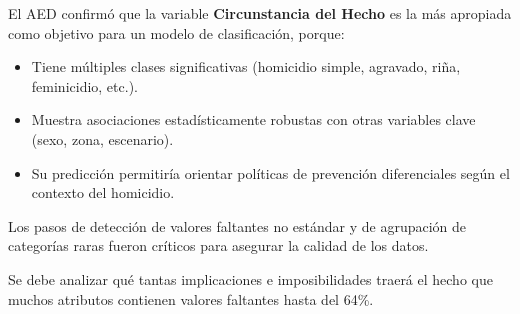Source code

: \documentclass[lettersize,journal]{IEEEtran}
\begin{document}
El AED confirmó que la variable \textbf{Circunstancia del Hecho} es la más apropiada como objetivo para un modelo de clasificación, porque:

\begin{itemize}
    \item Tiene múltiples clases significativas (homicidio simple, agravado, riña, feminicidio, etc.).
    \item Muestra asociaciones estadísticamente robustas con otras variables clave (sexo, zona, escenario).
    \item Su predicción permitiría orientar políticas de prevención diferenciales según el contexto del homicidio.
\end{itemize}

Los pasos de detección de valores faltantes no estándar y de agrupación de categorías raras fueron críticos para asegurar la calidad de los datos. 

Se debe analizar qué tantas implicaciones e imposibilidades traerá el hecho que muchos atributos contienen valores faltantes hasta del 64\%.
\end{document}
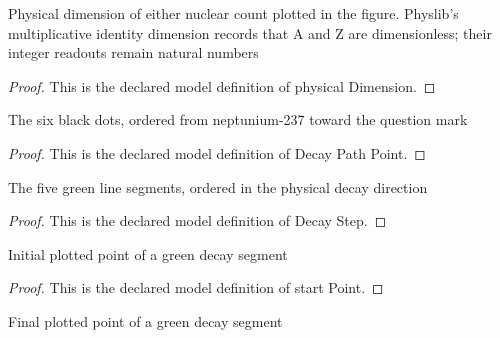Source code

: \begin{definition}
  \label{def:physics:phyx-mini-0574:phyxminiproblems-problemphyxmini0574-nuclearplotquantity-physicaldimension}
  Physical dimension of either nuclear count plotted in the figure. Physlib's multiplicative identity dimension records that A and Z are dimensionless; their integer readouts remain natural numbers
\end{definition}
\begin{proof}
  This is the declared model definition of physical Dimension.
\end{proof}
\begin{definition}
  \label{def:physics:phyx-mini-0574:phyxminiproblems-problemphyxmini0574-decaypathpoint}
  The six black dots, ordered from neptunium-237 toward the question mark
\end{definition}
\begin{proof}
  This is the declared model definition of Decay Path Point.
\end{proof}
\begin{definition}
  \label{def:physics:phyx-mini-0574:phyxminiproblems-problemphyxmini0574-decaystep}
  The five green line segments, ordered in the physical decay direction
\end{definition}
\begin{proof}
  This is the declared model definition of Decay Step.
\end{proof}
\begin{definition}
  \label{def:physics:phyx-mini-0574:phyxminiproblems-problemphyxmini0574-decaystep-startpoint}
  Initial plotted point of a green decay segment
\end{definition}
\begin{proof}
  This is the declared model definition of start Point.
\end{proof}
\begin{definition}
  \label{def:physics:phyx-mini-0574:phyxminiproblems-problemphyxmini0574-decaystep-endpoint}
  Final plotted point of a green decay segment
\end{definition}
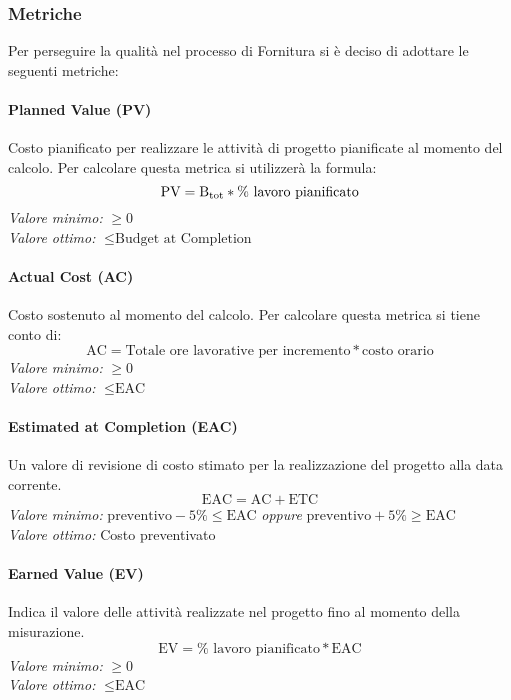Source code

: \subsubsection{Metriche}
Per perseguire la qualità nel processo di Fornitura si è deciso di adottare le seguenti metriche:
\paragraph{Planned Value (PV)}
Costo pianificato per realizzare le attività di progetto pianificate al momento del calcolo.
Per calcolare questa metrica si utilizzerà la formula:
\begin{equation*}
\text{PV}=\text{B}\textsubscript{tot}*\%\text{ lavoro pianificato}
\end{equation*}
\textit{Valore minimo:} $\ge 0$\\
\textit{Valore ottimo:}	$\le \text{Budget at Completion}$
\paragraph{Actual Cost (AC)}
Costo sostenuto al momento del calcolo.
Per calcolare questa metrica si tiene conto di:
\begin{equation*}
\text{AC}=\text{Totale ore lavorative per incremento}*\text{costo orario}
\end{equation*}
\textit{Valore minimo:} $\ge 0$\\
\textit{Valore ottimo:} $\le \text{EAC}$
\paragraph{Estimated at Completion (EAC)}
Un valore di revisione di costo stimato per la realizzazione del progetto alla data corrente.
\begin{equation*}
\text{EAC}=\text{AC}+\text{ETC}
\end{equation*}
\textit{Valore minimo:} 
$\text{preventivo} -5\% \le \text{EAC}$ \textit{oppure} $\text{preventivo} +5\% \ge \text{EAC}$\\
\textit{Valore ottimo:} Costo preventivato
\paragraph{Earned Value (EV)}
Indica il valore delle attività realizzate nel progetto fino al momento della misurazione.
\begin{equation*}
\text{EV}=\%\text{ lavoro pianificato}*\text{EAC}
\end{equation*}
\textit{Valore minimo:} $\ge 0$\\
\textit{Valore ottimo:} $\le \text{EAC}$
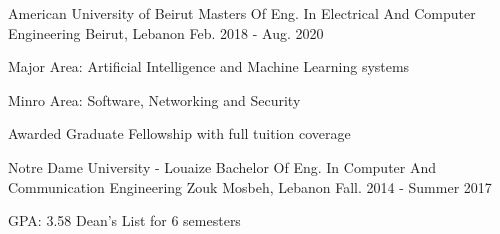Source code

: 

\begin{cventries}

  \cventry
    {American University of Beirut} %
    {Masters Of Eng. In Electrical And Computer Engineering} %
    {Beirut, Lebanon} %
    {Feb. 2018 - Aug. 2020} %
    {
      \begin{cvitems} %
        \item Major Area: Artificial Intelligence and Machine Learning systems
        \item Minro Area: Software, Networking and Security
        \item {Awarded Graduate Fellowship with full tuition coverage }
      \end{cvitems}
    }

  \cventry
    {Notre Dame University - Louaize} %
    {Bachelor Of Eng. In Computer And Communication Engineering} %
    {Zouk Mosbeh, Lebanon} %
    {Fall. 2014 - Summer 2017} %
    {
      \begin{cvitems} %
        \item {GPA: 3.58 Dean’s List for 6 semesters}
      \end{cvitems}
    }




\end{cventries}
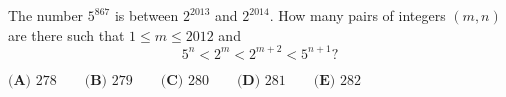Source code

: The number $5^{867}$ is between $2^{2013}$ and $2^{2014}$. How many pairs of integers $\left(m,n\right)$ are there such that $1\leq m\leq2012$ and \[5^n<2^m<2^{m+2}<5^{n+1}?\]

$\textbf{(A) }278\qquad\textbf{(B) }279\qquad\textbf{(C) }280\qquad\textbf{(D) }281\qquad\textbf{(E) }282$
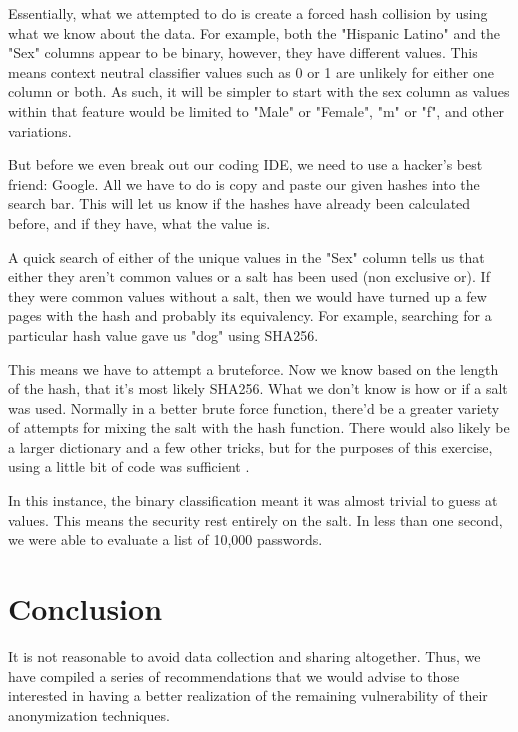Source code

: \documentclass[10pt,journal,compsoc]{IEEEtran}
\begin{document}
Essentially, what we attempted to do is create a forced hash collision by using what we know about the data. For example, both the "Hispanic Latino" and the "Sex" columns appear to be binary, however, they have different values. This means context neutral classifier values such as 0 or 1 are unlikely for either one column or both. As such, it will be simpler to start with the sex column as values within that feature would be limited to "Male" or "Female", "m" or "f", and other variations.

But before we even break out our coding IDE, we need to use a hacker's best friend: Google. All we have to do is copy and paste our given hashes into the search bar. This will let us know if the hashes have already been calculated before, and if they have, what the value is.

A quick search of either of the unique values in the "Sex" column tells us that either they aren't common values or a salt has been used (non exclusive or). If they were common values without a salt, then we would have turned up a few pages with the hash and probably its equivalency. For example, searching for a particular hash value gave us "dog" using SHA256.

This means we have to attempt a bruteforce. Now we know based on the length of the hash, that it's most likely SHA256. What we don't know is how or if a salt was used. Normally in a better brute force function, there'd be a greater variety of attempts for mixing the salt with the hash function. There would also likely be a larger dictionary and a few other tricks, but for the purposes of this exercise, using a little bit of code was sufficient \cite{frye}.

In this instance, the binary classification meant it was almost trivial to guess at values.  This means the security rest entirely on the salt.  In less than one second, we were able to evaluate a list of 10,000 passwords.


	

\section{Conclusion}

	It is not reasonable to avoid data collection and sharing altogether.  Thus, we have compiled a series of recommendations that we would advise to those interested in having a better realization of the remaining vulnerability of their anonymization techniques.\linebreak
	
\end{document}
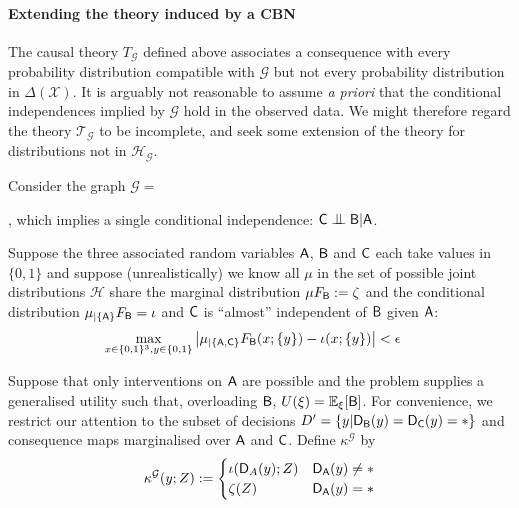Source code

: \paragraph*{Extending the theory induced by a CBN} The causal theory $T_{\mathcal{G}}$ defined above associates a consequence with every probability distribution compatible with $\mathcal{G}$ but not every probability distribution in $\Delta(\mathcal{X})$. It is arguably not reasonable to assume \emph{a priori} that the conditional independences implied by $\mathcal{G}$ hold in the observed data. We might therefore regard the theory $\mathscr{T}_{\mathcal{G}}$ to be incomplete, and seek some extension of the theory for distributions not in $\mathcal{H}_{\mathcal{G}}$.

\begin{example}\label{ex:extn_cbn}

Consider the graph $\mathcal{G}=$, which implies a single conditional independence: $\RV{C}\CI \RV{B}|\RV{A}$.

Suppose the three associated random variables $\mathsf{A}$, $\mathsf{B}$ and $\mathsf{C}$ each take values in $\{0,1\}$ and suppose (unrealistically) we know all $\mu$ in the set of possible joint distributions $\mathscr{H}$ share the marginal distribution $\mu F_{\mathsf{B}} := \zeta$ and the conditional distribution $\mu_{|\{\mathsf{A}\}} F_{\mathsf{B}} = \iota$ and $\mathsf{C}$ is ``almost'' independent of $\mathsf{B}$ given $\mathsf{A}$:
\begin{align}
    \max_{x\in\{0,1\}^3,y\in\{0,1\}}\left|\mu_{|\{\mathsf{A},\mathsf{C}\}} F_{\mathsf{B}}(x;\{y\}) - \iota(x;\{y\}) \right| &< \epsilon \label{eq:app_ci}
\end{align}

Suppose that only interventions on $\mathsf{A}$ are possible and the problem supplies a generalised utility such that, overloading $\mathsf{B}$, $U(\xi)=\mathbb{E}_{\xi}[\mathsf{B}]$. For convenience, we restrict our attention to the subset of decisions $D'=\{y|\mathsf{D}_{\mathsf{B}}(y)=\mathsf{D}_{\mathsf{C}}(y)=*\}$ and consequence maps marginalised over $\mathsf{A}$ and $\mathsf{C}$. Define $\kappa^{\mathcal{G}}$ by
\begin{align}
    \kappa^{\mathcal{G}}(y;Z) := \begin{cases} \iota(\mathsf{D}_A(y);Z) & \mathsf{D}_{\mathsf{A}}(y) \neq *\\
                                              \zeta(Z) & \mathsf{D}_{\mathsf{A}}(y) = *\end{cases}
\end{align}


\end{example}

··········

PROMPT: Work out how many lines of the listing above include the word "Area". Reply with nothing but the count.

REPLY: 2